Extracted records >>
▬▬▬▬▬▬

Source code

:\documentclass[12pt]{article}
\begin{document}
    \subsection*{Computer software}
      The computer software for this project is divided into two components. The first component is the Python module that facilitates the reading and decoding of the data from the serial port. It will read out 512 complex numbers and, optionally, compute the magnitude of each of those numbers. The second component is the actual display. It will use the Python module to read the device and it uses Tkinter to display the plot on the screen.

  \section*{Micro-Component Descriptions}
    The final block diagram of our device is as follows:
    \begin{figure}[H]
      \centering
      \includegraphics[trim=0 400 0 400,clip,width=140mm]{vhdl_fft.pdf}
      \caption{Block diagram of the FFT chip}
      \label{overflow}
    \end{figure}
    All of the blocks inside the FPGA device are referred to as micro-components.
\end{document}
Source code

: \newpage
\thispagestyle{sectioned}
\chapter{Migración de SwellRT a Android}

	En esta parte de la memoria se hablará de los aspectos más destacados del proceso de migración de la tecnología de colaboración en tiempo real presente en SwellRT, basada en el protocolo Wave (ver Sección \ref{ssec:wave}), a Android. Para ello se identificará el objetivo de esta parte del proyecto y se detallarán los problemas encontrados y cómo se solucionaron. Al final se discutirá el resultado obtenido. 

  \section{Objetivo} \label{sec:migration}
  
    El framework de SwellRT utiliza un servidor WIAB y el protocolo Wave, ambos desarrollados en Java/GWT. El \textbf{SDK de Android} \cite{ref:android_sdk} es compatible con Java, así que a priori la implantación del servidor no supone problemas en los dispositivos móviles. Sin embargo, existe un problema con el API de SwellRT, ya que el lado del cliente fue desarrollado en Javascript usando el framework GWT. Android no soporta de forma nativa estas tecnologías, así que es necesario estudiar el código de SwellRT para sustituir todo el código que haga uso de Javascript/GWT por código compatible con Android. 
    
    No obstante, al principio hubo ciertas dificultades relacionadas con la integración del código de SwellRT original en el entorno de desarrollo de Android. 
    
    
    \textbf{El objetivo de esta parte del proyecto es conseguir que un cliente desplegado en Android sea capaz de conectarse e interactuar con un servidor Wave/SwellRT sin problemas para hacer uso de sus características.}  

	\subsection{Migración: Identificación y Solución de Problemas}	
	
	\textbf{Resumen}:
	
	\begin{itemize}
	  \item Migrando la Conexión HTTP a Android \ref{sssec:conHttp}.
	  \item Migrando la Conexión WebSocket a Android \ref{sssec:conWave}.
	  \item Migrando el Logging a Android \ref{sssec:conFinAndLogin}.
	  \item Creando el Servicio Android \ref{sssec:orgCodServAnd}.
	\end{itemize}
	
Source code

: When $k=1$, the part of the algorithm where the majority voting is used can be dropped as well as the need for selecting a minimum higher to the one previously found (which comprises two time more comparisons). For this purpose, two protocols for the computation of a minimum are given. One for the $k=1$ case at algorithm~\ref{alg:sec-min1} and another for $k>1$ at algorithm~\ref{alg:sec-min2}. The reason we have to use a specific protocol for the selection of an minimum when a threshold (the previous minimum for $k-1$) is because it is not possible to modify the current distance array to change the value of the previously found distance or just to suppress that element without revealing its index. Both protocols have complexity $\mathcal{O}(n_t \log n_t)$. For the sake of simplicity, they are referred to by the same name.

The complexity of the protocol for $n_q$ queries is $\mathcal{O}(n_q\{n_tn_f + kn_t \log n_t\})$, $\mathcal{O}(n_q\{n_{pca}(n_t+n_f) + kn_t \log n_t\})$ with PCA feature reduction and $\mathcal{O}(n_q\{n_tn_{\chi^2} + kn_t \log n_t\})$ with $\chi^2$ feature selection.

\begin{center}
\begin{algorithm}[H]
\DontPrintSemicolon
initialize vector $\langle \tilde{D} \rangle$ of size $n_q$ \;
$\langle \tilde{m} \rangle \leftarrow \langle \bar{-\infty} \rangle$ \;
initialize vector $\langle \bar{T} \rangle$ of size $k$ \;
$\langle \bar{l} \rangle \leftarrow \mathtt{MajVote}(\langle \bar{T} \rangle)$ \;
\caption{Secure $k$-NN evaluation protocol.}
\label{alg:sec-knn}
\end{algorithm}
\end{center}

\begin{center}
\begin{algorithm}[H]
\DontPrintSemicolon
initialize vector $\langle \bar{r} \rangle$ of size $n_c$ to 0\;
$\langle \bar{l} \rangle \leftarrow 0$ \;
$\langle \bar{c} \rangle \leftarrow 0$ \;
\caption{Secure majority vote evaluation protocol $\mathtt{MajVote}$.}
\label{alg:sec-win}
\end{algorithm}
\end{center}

▬▬▬▬▬▬

Instructions to follow >>
Every line from the start of the material above through the line that contains "The final block" must be written out exactly, with both ends included.

Answer area >>
Source code

:\documentclass[12pt]{article}
\begin{document}
    \subsection*{Computer software}
      The computer software for this project is divided into two components. The first component is the Python module that facilitates the reading and decoding of the data from the serial port. It will read out 512 complex numbers and, optionally, compute the magnitude of each of those numbers. The second component is the actual display. It will use the Python module to read the device and it uses Tkinter to display the plot on the screen.

  \section*{Micro-Component Descriptions}
    The final block diagram of our device is as follows:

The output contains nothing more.